4 Sorry If You Felt That Way

This is a totally BS way of apologizing that's heard far too often for anyone’s own good. If you want to go ahead and apologize, then say you're sorry for what you did, not for the fact that someone felt some sort of way about it. Saying "sorry if you felt that way" means you aren’t really sorry at all, just that you want the person to drop it. Don’t apologize unless you mean it and don’t give the half-assed “sorry if you felt that way” apology, as it will only make the offended party even more pissed off than they were initially. Once someone drops this crappy non-apology on you, you’ll see why it’s so irritating and unsatisfying. Sorry, but this phrase must go, because many of us feel that way.

3 No Offense, But…

Whatever follows this offensive 3-word phrase will, indeed, be totally offensive to whoever it's aimed towards. If you must start your mean-spirited sentence with this overused phrase, then you're no doubt on your way to offending someone. Saying “no offense” doesn’t make the offensiveness of your thought any less hurtful to the person you're speaking to.
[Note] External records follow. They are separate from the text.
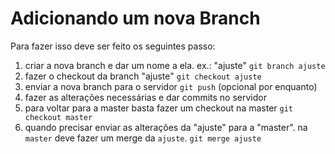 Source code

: # Adicionando um nova Branch

Para fazer isso deve ser feito os seguintes passo:

1. criar a nova branch e dar um nome a ela. ex.: "ajuste" ``git branch ajuste``
2. fazer o checkout da branch "ajuste" ``git checkout ajuste``
3. enviar a nova branch para o servidor ``git push`` (opcional por enquanto)
4. fazer as alterações necessárias e dar commits no servidor
5. para voltar para a master basta fazer um checkout na master ``git checkout master``
6. quando precisar enviar as alterações da "ajuste" para a "master". na ``master`` deve fazer um merge da ``ajuste``. ``git merge ajuste`` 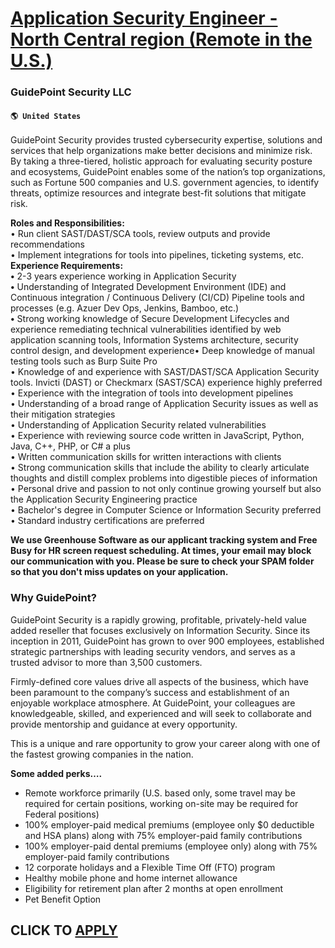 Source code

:# [Application Security Engineer - North Central region (Remote in the U.S.)](https://www.remotewlb.com/apply/application-security-engineer-north-central-region-remote-in-the-u-s)  
### GuidePoint Security LLC  
#### `🌎 United States`  

GuidePoint Security provides trusted cybersecurity expertise, solutions and services that help organizations make better decisions and minimize risk. By taking a three-tiered, holistic approach for evaluating security posture and ecosystems, GuidePoint enables some of the nation’s top organizations, such as Fortune 500 companies and U.S. government agencies, to identify threats, optimize resources and integrate best-fit solutions that mitigate risk.

 **Roles and Responsibilities:**  
• Run client SAST/DAST/SCA tools, review outputs and provide recommendations  
• Implement integrations for tools into pipelines, ticketing systems, etc. **Experience Requirements:**  
 **•** 2-3 years experience working in Application Security  
 **•** Understanding of Integrated Development Environment (IDE) and Continuous integration / Continuous Delivery (CI/CD) Pipeline tools and processes (e.g. Azuer Dev Ops, Jenkins, Bamboo, etc.)  
 **•** Strong working knowledge of Secure Development Lifecycles and experience remediating technical vulnerabilities identified by web application scanning tools, Information Systems architecture, security control design, and development experience• Deep knowledge of manual testing tools such as Burp Suite Pro  
• Knowledge of and experience with SAST/DAST/SCA Application Security tools. Invicti (DAST) or Checkmarx (SAST/SCA) experience highly preferred  
• Experience with the integration of tools into development pipelines  
• Understanding of a broad range of Application Security issues as well as their mitigation strategies  
• Understanding of Application Security related vulnerabilities  
• Experience with reviewing source code written in JavaScript, Python, Java, C++, PHP, or C# a plus  
• Written communication skills for written interactions with clients  
• Strong communication skills that include the ability to clearly articulate thoughts and distill complex problems into digestible pieces of information  
• Personal drive and passion to not only continue growing yourself but also the Application Security Engineering practice  
• Bachelor's degree in Computer Science or Information Security preferred  
• Standard industry certifications are preferred

**We use Greenhouse Software as our applicant tracking system and Free Busy for HR screen request scheduling. At times, your email may block our communication with you. Please be sure to check your SPAM folder so that you don't miss updates on your application.**

### Why GuidePoint?

GuidePoint Security is a rapidly growing, profitable, privately-held value added reseller that focuses exclusively on Information Security. Since its inception in 2011, GuidePoint has grown to over 900 employees, established strategic partnerships with leading security vendors, and serves as a trusted advisor to more than 3,500 customers.

Firmly-defined core values drive all aspects of the business, which have been paramount to the company’s success and establishment of an enjoyable workplace atmosphere. At GuidePoint, your colleagues are knowledgeable, skilled, and experienced and will seek to collaborate and provide mentorship and guidance at every opportunity.

This is a unique and rare opportunity to grow your career along with one of the fastest growing companies in the nation.  
  
 **Some added perks….**

  * Remote workforce primarily (U.S. based only, some travel may be required for certain positions, working on-site may be required for Federal positions)
  * 100% employer-paid medical premiums (employee only $0 deductible and HSA plans) along with 75% employer-paid family contributions
  * 100% employer-paid dental premiums (employee only) along with 75% employer-paid family contributions
  * 12 corporate holidays and a Flexible Time Off (FTO) program
  * Healthy mobile phone and home internet allowance
  * Eligibility for retirement plan after 2 months at open enrollment
  * Pet Benefit Option

  
## CLICK TO [APPLY](https://www.remotewlb.com/apply/application-security-engineer-north-central-region-remote-in-the-u-s)

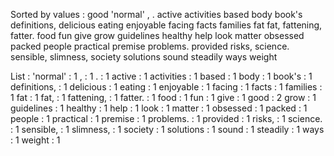 Sorted by values :
good 'normal' , . active activities based body book's definitions, delicious eating enjoyable facing facts families fat fat, fattening, fatter. food fun give grow guidelines healthy help look matter obsessed packed people practical premise problems. provided risks, science. sensible, slimness, society solutions sound steadily ways weight 

List :
'normal' : 1
, : 1
. : 1
active : 1
activities : 1
based : 1
body : 1
book's : 1
definitions, : 1
delicious : 1
eating : 1
enjoyable : 1
facing : 1
facts : 1
families : 1
fat : 1
fat, : 1
fattening, : 1
fatter. : 1
food : 1
fun : 1
give : 1
good : 2
grow : 1
guidelines : 1
healthy : 1
help : 1
look : 1
matter : 1
obsessed : 1
packed : 1
people : 1
practical : 1
premise : 1
problems. : 1
provided : 1
risks, : 1
science. : 1
sensible, : 1
slimness, : 1
society : 1
solutions : 1
sound : 1
steadily : 1
ways : 1
weight : 1
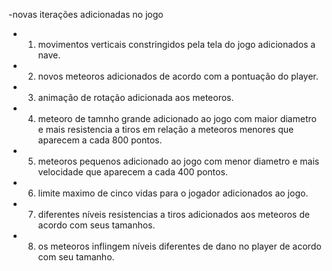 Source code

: -novas iterações adicionadas no jogo

- 1. movimentos verticais constringidos pela tela do jogo adicionados a nave.
- 2. novos meteoros adicionados de acordo com a pontuação do player.
- 3. animação de rotação adicionada aos meteoros.
- 4. meteoro de tamnho grande adicionado ao jogo com maior diametro e mais resistencia a tiros em relação a meteoros menores que aparecem a cada 800 pontos.
- 5. meteoros pequenos adicionado ao jogo com menor diametro e mais velocidade que aparecem a cada 400 pontos.
- 6. limite maximo de cinco vidas para o jogador adicionados ao jogo.
- 7. diferentes níveis resistencias a tiros adicionados aos meteoros de acordo com seus tamanhos.
- 8. os meteoros inflingem níveis diferentes de dano no player de acordo com seu tamanho. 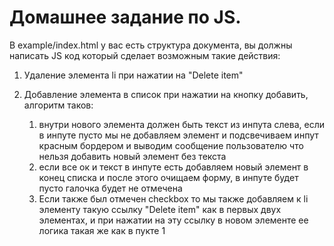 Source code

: # Домашнее задание по JS.

В example/index.html у вас есть структура документа, вы должны написать JS код который сделает возможным такие действия:

1) Удаление элемента li при нажатии на "Delete item"
2) Добавление элемента в список при нажатии на кнопку добавить, алгоритм таков:
 
   1. внутри нового элемента должен быть текст из инпута слева, если в инпуте пусто мы не добавляем элемент и подсвечиваем инпут
    красным бордером и выводим сообщение пользователю что нельзя добавить новый элемент без текста
   2. если все ок и текст в инпуте есть добавляем новый элемент в конец списка и после этого очищаем форму, в инпуте будет пусто галочка будет не отмечена
   3. Если также был отмечен checkbox то мы также добавляем к li элементу такую ссылку "Delete item" как в первых двух элементах, 
      и при нажатии на эту ссылку в новом элементе ее логика такая же как в пукте 1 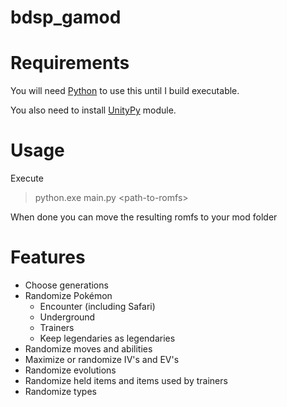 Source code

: # bdsp_gamod
 
# Requirements
You will need [Python](https://www.python.org/downloads/) to use this until I build executable.

You also need to install [UnityPy](https://pypi.org/project/UnityPy/) module.
 
# Usage
Execute 

> python.exe main.py \<path-to-romfs\>

When done you can move the resulting romfs to your mod folder

# Features
* Choose generations
* Randomize Pokémon
  * Encounter (including Safari)
  * Underground
  * Trainers
  * Keep legendaries as legendaries
* Randomize moves and abilities
* Maximize or randomize IV's and EV's
* Randomize evolutions
* Randomize held items and items used by trainers
* Randomize types
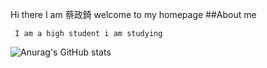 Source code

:  Hi there 
 I am 蔡政錡 welcome to my homepage
 ##About me
 
     I am a high student i am studying 
 
 
![Anurag's GitHub stats](https://github-readme-stats.vercel.app/api?username=anuraghazra&theme=dark&show_icons=true)
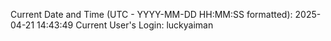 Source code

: Current Date and Time (UTC - YYYY-MM-DD HH:MM:SS formatted): 2025-04-21 14:43:49
Current User's Login: luckyaiman
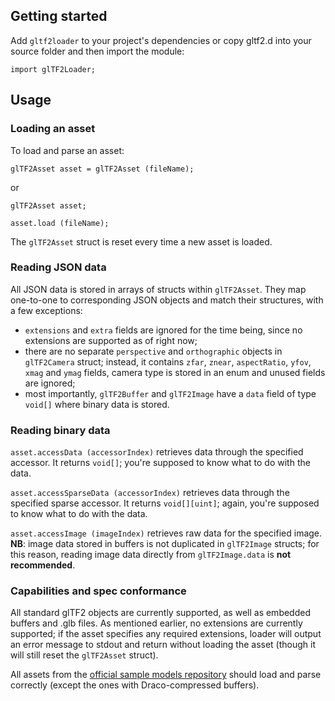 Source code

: ## Getting started
Add `gltf2loader` to your project's dependencies or copy gltf2.d into your source folder and then import the module: 

`import glTF2Loader;`
## Usage
### Loading an asset
To load and parse an asset:

 `glTF2Asset asset = glTF2Asset (fileName);`
 
 or
 
 `glTF2Asset asset;`
 
 `asset.load (fileName); `
 
 The `glTF2Asset` struct is reset every time a new asset is loaded.
### Reading JSON data
All JSON data is stored in arrays of structs within `glTF2Asset`. They map one-to-one to corresponding JSON objects and match their structures, with a few exceptions:

-  `extensions` and `extra` fields are ignored for the time being, since no extensions are supported as of right now;
- there are no separate `perspective` and `orthographic` objects in `glTF2Camera` struct; instead, it contains `zfar`, `znear`, `aspectRatio`, `yfov`, `xmag` and `ymag` fields, camera type is stored in an enum and unused fields are ignored;
- most importantly, `glTF2Buffer` and `glTF2Image` have a `data` field of type `void[]` where binary data is stored.
### Reading binary data
`asset.accessData (accessorIndex)` retrieves data through the specified accessor. It returns `void[]`; you're supposed to know what to do with the data.

`asset.accessSparseData (accessorIndex)` retrieves data through the specified sparse accessor. It returns `void[][uint]`; again, you're supposed to know what to do with the data.

`asset.accessImage (imageIndex)` retrieves raw data for the specified image. **NB**: image data stored in buffers is not duplicated in `glTF2Image` structs; for this reason, reading image data directly from `glTF2Image.data` is **not recommended**.

### Capabilities and spec conformance
All standard glTF2 objects are currently supported, as well as embedded buffers and .glb files. As mentioned earlier, no extensions are currently supported; if the asset specifies any required extensions, loader will output an error message to stdout and return without loading the asset (though it will still reset the `glTF2Asset` struct).

All assets from the [official sample models repository](https://github.com/KhronosGroup/glTF-Sample-Models)  should load and parse correctly (except the ones with Draco-compressed buffers). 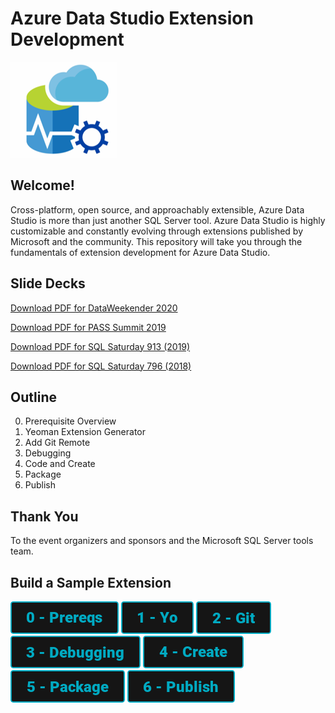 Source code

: # Azure Data Studio Extension Development

![Azure Data Studio Logo](/images/AzureDataStudioLogo.png)

## Welcome!
Cross-platform, open source, and approachably extensible, Azure Data Studio is more than just another SQL Server tool. Azure Data Studio is highly customizable and constantly evolving through extensions published by Microsoft and the community. This repository will take you through the fundamentals of extension development for Azure Data Studio.

## Slide Decks

[Download PDF for DataWeekender 2020](/AzureDataStudioDev-DataWeekender.pdf)

[Download PDF for PASS Summit 2019](/PASS_Summit2019.pdf)

[Download PDF for SQL Saturday 913 (2019)](/SQLSaturday913_SlideDeck.pdf)

[Download PDF for SQL Saturday 796 (2018)](/SQLSaturday796_SlideDeck.pdf)



## Outline
0. Prerequisite Overview
1. Yeoman Extension Generator
2. Add Git Remote
3. Debugging
4. Code and Create
5. Package
6. Publish

## Thank You
To the event organizers and sponsors and the Microsoft SQL Server tools team.

## Build a Sample Extension
[![Prereqs](/images/buttons/button_prereqs.png)](0-Prereqs.md)
[![Prereqs](/images/buttons/button_yo.png)](1-Yo.md)
[![Prereqs](/images/buttons/button_git.png)](2-Git.md)
[![Prereqs](/images/buttons/button_debugging.png)](3-Debugging.md)
[![Prereqs](/images/buttons/button_create.png)](4-CodeCreate.md)
[![Prereqs](/images/buttons/button_package.png)](5-Package.md)
[![Prereqs](/images/buttons/button_publish.png)](6-Publish.md) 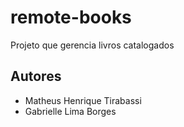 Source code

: # remote-books
Projeto que gerencia livros catalogados

## Autores

- Matheus Henrique Tirabassi
- Gabrielle Lima Borges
For instance, “No offense, but your girlfriend acts like a raging maniac when she's had more than one beer” or “No offense, but your house smells like rotting Gouda cheese,” -- both statements may be truthful, but surely, the person you're speaking to will be offended by your harshness. Try taking someone aside and speaking to them frankly and kindly. The “No offense, but” sentence-starter only sets the person up to become offended.

2 That’s Cray Cray

It’s cray cray that people cannot say “That’s crazy!” instead of using the newly annoying phrase “That’s cray cray” in order to convey their state of awe or whatever it is they're feeling about a particular subject, scenario, or situation. Some people can’t even bother with the second "cray" and just go for the simpler, abridged version, “That’s cray!” Crazy as this phrase seems and sounds, more and more people are using it in their everyday conversations and can’t seem to be able to kick the habit. Before you begin to sound cray cray yourself, please refrain from starting to add this ridiculous saying to your vocabulary. And if someone uses the phrase in your presence, pretend you don’t know what they're talking about and run for the hills.

1 No Worries

How about saying “You’re welcome” instead? Mom taught us to say please, thank you, and you’re welcome, not please, thank you, and no worries, didn’t she? Most of the time, whatever favor or nice thing you did for the other person wasn’t a great source of worry for them in the first place, like when you kindly hold the door for people and they say thanks, they probably weren’t worried that you’d slam the door in their face or lock it behind you. Or does this saying mean that the person saying "no worries" has no worries themselves? See, this type of confusion is why this phrase needs to get kicked to the curb and put in a safe with no key. You’re welcome.